> _Required work_
Report each line from the records where the string "versos" turns up.

> _Material provided_
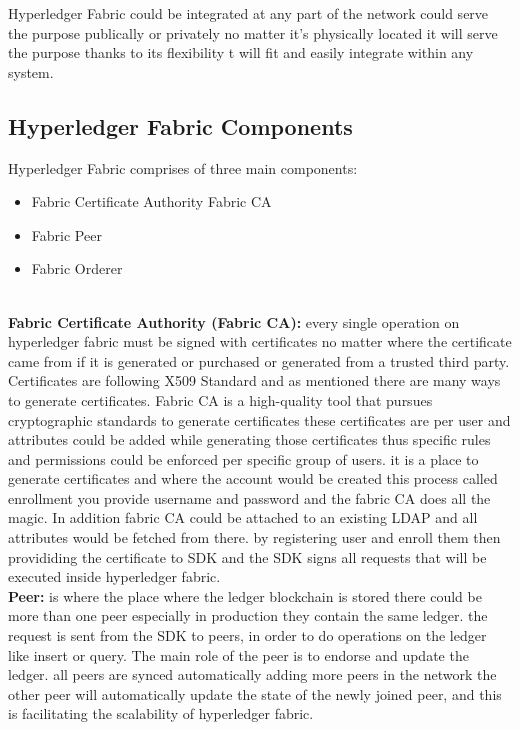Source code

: Hyperledger Fabric could be integrated at any part of the network could serve the purpose publically or privately no matter it's physically located it will serve the purpose thanks to its flexibility t will fit and easily integrate within any system. \\ 


\subsection{Hyperledger Fabric Components} 

Hyperledger Fabric comprises of three main components:
\begin{itemize}
  \item Fabric Certificate Authority Fabric CA 
  \item Fabric Peer 
  \item Fabric Orderer 
\end{itemize} 

\\

\textbf{ Fabric Certificate Authority (Fabric CA):} every single operation on hyperledger fabric must be signed with certificates no matter where the certificate came from if it is generated or purchased or generated from a trusted third party. Certificates are following X509 Standard and as mentioned there are many ways to generate certificates.
Fabric CA is a high-quality tool that pursues cryptographic standards to generate certificates these certificates are per user and attributes could be added while generating those certificates thus specific rules and permissions could be enforced per specific group of users. it is a place to generate certificates and  where the account would be created this process called enrollment you provide username and password and the fabric CA does all the magic. 
In addition fabric CA could be attached to an existing LDAP and all attributes would be fetched from there. 
by registering user and enroll them then provididing the certificate to SDK and the SDK signs all requests that will be executed inside hyperledger fabric. \\ 

\textbf{Peer:} is where the place where the ledger blockchain is stored there could be more than one peer especially in production they contain the same ledger.  the request is sent from the SDK to peers, in order to do operations on the ledger like insert or query.  The main role of the peer is to endorse and update the ledger. all peers are synced automatically adding more peers in the network the other peer will automatically update the state of the newly joined peer, and this is facilitating the scalability of hyperledger fabric.  \\ 

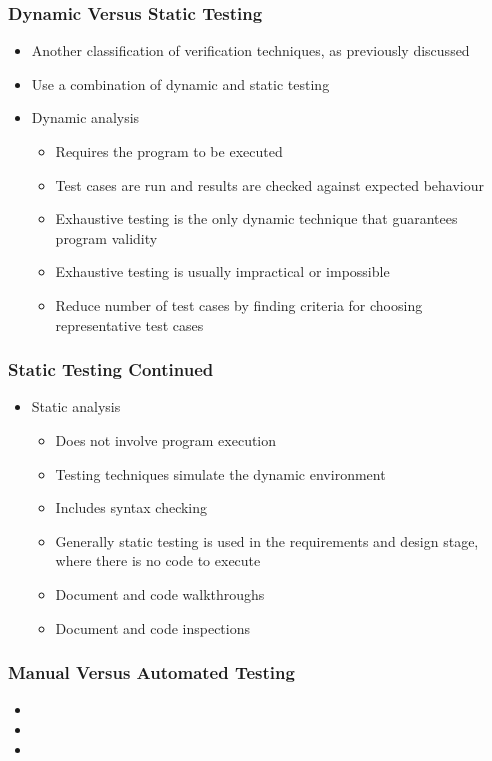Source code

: \documentclass[t,12pt,numbers,fleqn]{beamer}
\begin{document}

\begin{frame}
\frametitle{Dynamic Versus Static Testing}
\begin{itemize}
\item Another classification of verification techniques, as previously discussed
\item Use a combination of dynamic and static testing
\item Dynamic analysis
\begin{itemize}
\item Requires the program to be executed
\item Test cases are run and results are checked against expected behaviour
\item Exhaustive testing is the only dynamic technique that guarantees program
validity
\item Exhaustive testing is usually impractical or impossible
\item Reduce number of test cases by finding criteria for choosing representative test cases
\end{itemize}
\end{itemize}
\end{frame}


\begin{frame}
\frametitle{Static Testing Continued}
\begin{itemize}
\item Static analysis
\begin{itemize}
\item Does not involve program execution
\item Testing techniques simulate the dynamic environment
\item Includes syntax checking
\item Generally static testing is used in the requirements and design stage, where there is no code to execute
\item Document and code walkthroughs
\item Document and code inspections
\end{itemize}
\end{itemize}
\end{frame}
 

\begin{frame}
\frametitle{Manual Versus Automated Testing}
\begin{itemize}
\item {}
\item {}
\item {}
\end{itemize}
\end{frame}
\end{document}

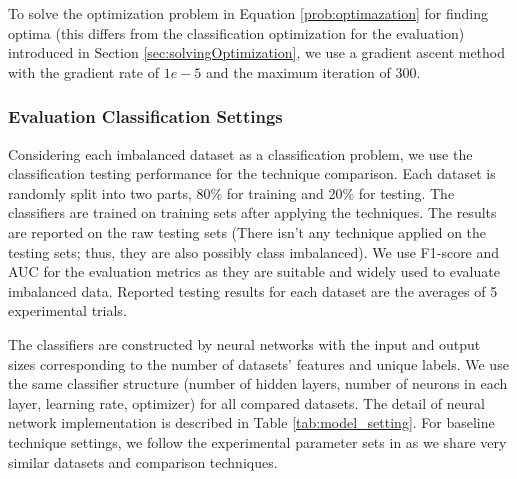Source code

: To solve the optimization problem in Equation \ref{prob:optimazation} for finding optima (this differs from the classification optimization for the evaluation) introduced in Section \ref{sec:solvingOptimization}, we use a gradient ascent method with the gradient rate of $1e-5$ and the maximum iteration of 300.   

\subsubsection{Evaluation Classification Settings}
Considering each imbalanced dataset as a classification problem, we use the classification testing performance for the technique comparison. Each dataset is randomly split into two parts, 80\% for training and 20\% for testing. The classifiers are trained on training sets after applying the techniques. The results are reported on the raw testing sets (There isn't any technique applied on the testing sets; thus, they are also possibly class imbalanced). We use F1-score and AUC for the evaluation metrics as they are suitable and widely used to evaluate imbalanced data. Reported testing results for each dataset are the averages of 5 experimental trials.

The classifiers are constructed by neural networks with the input and output sizes corresponding to the number of datasets' features and unique labels. We use the same classifier structure (number of hidden layers, number of neurons in each layer, learning rate, optimizer) for all compared datasets. The detail of neural network implementation is described in Table \ref{tab:model_setting}. 
For baseline technique settings, we follow the experimental parameter sets in \cite{bib:GDO} as we share very similar datasets and comparison techniques.

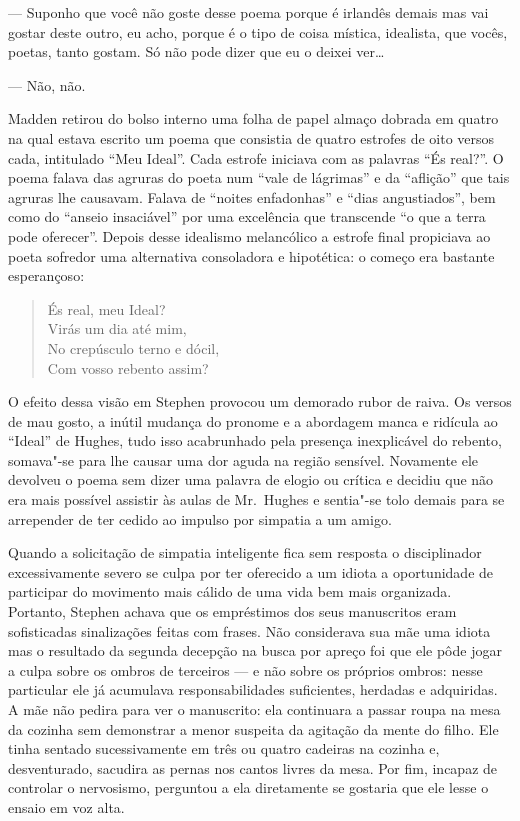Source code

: --- Suponho que você não goste desse poema porque é irlandês
demais mas vai gostar deste outro, eu acho, porque é o tipo de coisa
mística, idealista, que vocês, poetas, tanto gostam.  Só não pode dizer
que eu o deixei ver\ldots{}

--- Não, não.

Madden retirou do bolso interno uma folha de papel almaço dobrada em
quatro na qual estava escrito um poema que consistia de quatro estrofes
de oito versos cada, intitulado “Meu Ideal”.  Cada estrofe iniciava com
as palavras “És real?”.  O poema falava das agruras do poeta num “vale
de lágrimas” e da “aflição” que tais agruras lhe causavam.  Falava de
“noites enfadonhas” e “dias angustiados”, bem como do “anseio
insaciável” por uma excelência que transcende “o que a terra pode
oferecer”.  Depois desse idealismo melancólico a estrofe final
propiciava ao poeta sofredor uma alternativa consoladora e hipotética:
o começo era bastante esperançoso:

\begin{verse}
És real, meu Ideal?\\
Virás um dia até mim,\\
No crepúsculo terno e dócil,\\
Com vosso rebento assim?
\end{verse}

O efeito dessa visão em Stephen provocou um demorado rubor
de raiva.  Os versos de mau gosto, a inútil mudança do pronome e a
abordagem manca e ridícula ao “Ideal” de Hughes, tudo isso acabrunhado
pela presença inexplicável do rebento, somava"-se para lhe causar uma
dor aguda na região sensível.  Novamente ele devolveu o poema sem dizer
uma palavra de elogio ou crítica e decidiu que não era mais possível
assistir às aulas de Mr.~Hughes e sentia"-se tolo demais para se
arrepender de ter cedido ao impulso por simpatia a um amigo.

Quando a solicitação de simpatia inteligente fica sem resposta o
disciplinador excessivamente severo se culpa por ter oferecido a um
idiota a oportunidade de participar do movimento mais cálido de uma
vida bem mais organizada.  Portanto, Stephen achava que os empréstimos
dos seus manuscritos eram sofisticadas \label{sinalizacoes"-feitas} sinalizações feitas com
frases.  Não considerava sua mãe uma idiota mas o resultado da segunda
decepção na busca por apreço foi que ele pôde jogar a culpa sobre os
ombros de terceiros --- e não sobre os próprios ombros: nesse
particular ele já acumulava responsabilidades suficientes, herdadas e
adquiridas.  A mãe não pedira para ver o manuscrito: ela continuara a
passar roupa na mesa da cozinha sem demonstrar \label{a"-menor} a menor suspeita da
agitação da mente do filho.  Ele tinha sentado sucessivamente em três
ou quatro cadeiras na cozinha e, desventurado, sacudira as pernas nos
cantos livres da mesa.  Por fim, incapaz de controlar o nervosismo,
perguntou a ela diretamente se gostaria que ele lesse o ensaio em voz
alta.

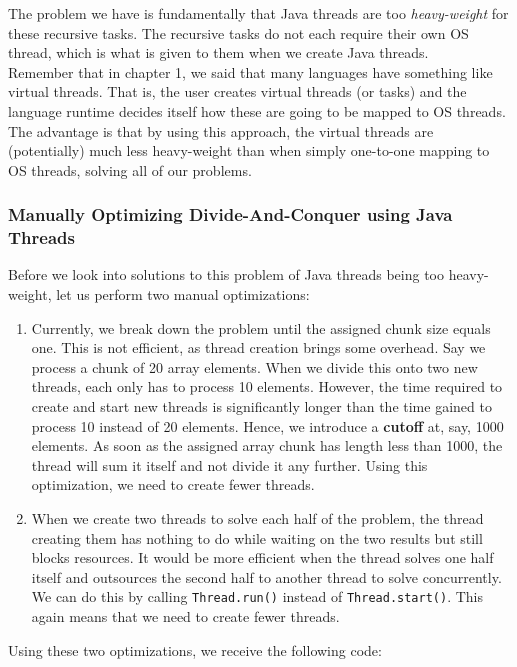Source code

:\documentclass[main.tex]{subfiles}
\begin{document}
\noindent The problem we have is fundamentally that Java threads are too \textit{heavy-weight} for these recursive tasks. The recursive tasks do not each require their own OS thread, which is what is given to them when we create Java threads.\\
Remember that in chapter 1, we said that many languages have something like virtual threads. That is, the user creates virtual threads (or tasks) and the language runtime decides itself how these are going to be mapped to OS threads. The advantage is that by using this approach, the virtual threads are (potentially) much less heavy-weight than when simply one-to-one mapping to OS threads, solving all of our problems.

\subsubsection{Manually Optimizing Divide-And-Conquer using Java Threads}
Before we look into solutions to this problem of Java threads being too heavy-weight, let us perform two manual optimizations:

\begin{enumerate}
  \item Currently, we break down the problem until the assigned chunk size equals one. This is not efficient, as thread creation brings some overhead. Say we process a chunk of 20 array elements. When we divide this onto two new threads, each only has to process 10 elements. However, the time required to create and start new threads is significantly longer than the time gained to process 10 instead of 20 elements. Hence, we introduce a \textbf{cutoff} at, say, 1000 elements. As soon as the assigned array chunk has length less than 1000, the thread will sum it itself and not divide it any further. Using this optimization, we need to create fewer threads.
  \item When we create two threads to solve each half of the problem, the thread creating them has nothing to do while waiting on the two results but still blocks resources. It would be more efficient when the thread solves one half itself and outsources the second half to another thread to solve concurrently. We can do this by calling \texttt{Thread.run()} instead of \texttt{Thread.start()}. This again means that we need to create fewer threads.
\end{enumerate}

\noindent Using these two optimizations, we receive the following code:
\end{document}
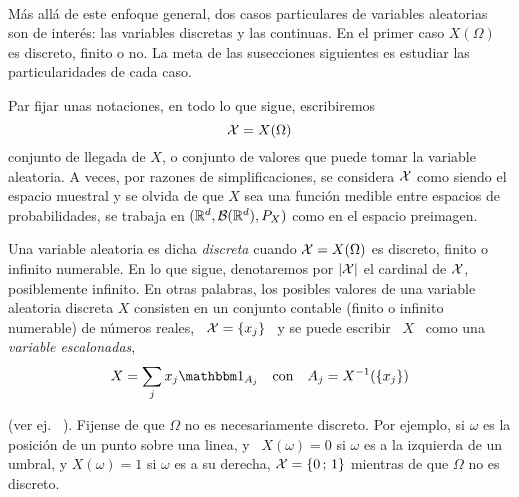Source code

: \

M\'as  all\'a de  este  enfoque  general, dos  casos  particulares de  variables
aleatorias son  de inter\'es:  las variables discretas  y las continuas.   En el
primer caso  $X(\Omega)$ es discreto, finito  o no.  La meta  de las susecciones
siguientes es estudiar las particularidades de cada caso.

Par fijar unas notaciones, en todo lo que sigue, escribiremos
%
\[
\mathcal{X} = X(\Omega)
\]
%
conjunto de  llegada de $X$, o conjunto  de valores que puede  tomar la variable
aleatoria.  A  veces, por  razones de simplificaciones,  se considera  $\mathcal{X}$ como
siendo el  espacio muestral  y se olvida  de que  $X$ sea una  funci\'on medible
entre espacios de probabilidades,  \ie se trabaja en $(\mathbb{R}^d,\mathcal{B}(\mathbb{R}^d),P_X)$
como en el espacio preimagen.




\label{sec:MP:VADiscreta}

\begin{definicion}
  Una  variable aleatoria es  dicha {\it  discreta} cuando  $\mathcal{X} =  X(\Omega)$ es
  discreto,  finito o  infinito numerable.   En  lo que  sigue, denotaremos  por
  $|\mathcal{X}|$  el cardinal  de $\mathcal{X}$,  posiblemente infinito.  En otras  palabras, los
  posibles  valores de  una  variable  aleatoria discreta  $X$  consisten en  un
  conjunto contable (finito  o infinito numerable) de n\'umeros  reales, \ $\mathcal{X} =
  \{ x_j \}$ \ y se puede escribir \ $X$ \ como una {\it variable escalonadas},
  \[
  X = \sum_j x_j \un_{A_j} \quad \mbox{con} \quad A_j = X^{-1}(\{ x_j \})
  \]
\end{definicion}
%
\noindent (ver ej.  ~\cite{AthLah06, HogMck13}).  Fijense de que  $\Omega$ no es
necesariamente discreto.  Por ejemplo, si  $\omega$ es la posici\'on de un punto
sobre una linea, y \ $X(\omega) = 0$ si $\omega$ es a la izquierda de un umbral, y
$X(\omega) = 1$ si $\omega$  es a su derecha, $\mathcal{X} = \{ 0 \,  ; \, 1 \}$ mientras
de que $\Omega$ no es discreto.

> _Completed exercise_
de oito versos cada, intitulado “Meu Ideal”.  Cada estrofe iniciava com
de raiva.  Os versos de mau gosto, a inútil mudança do pronome e a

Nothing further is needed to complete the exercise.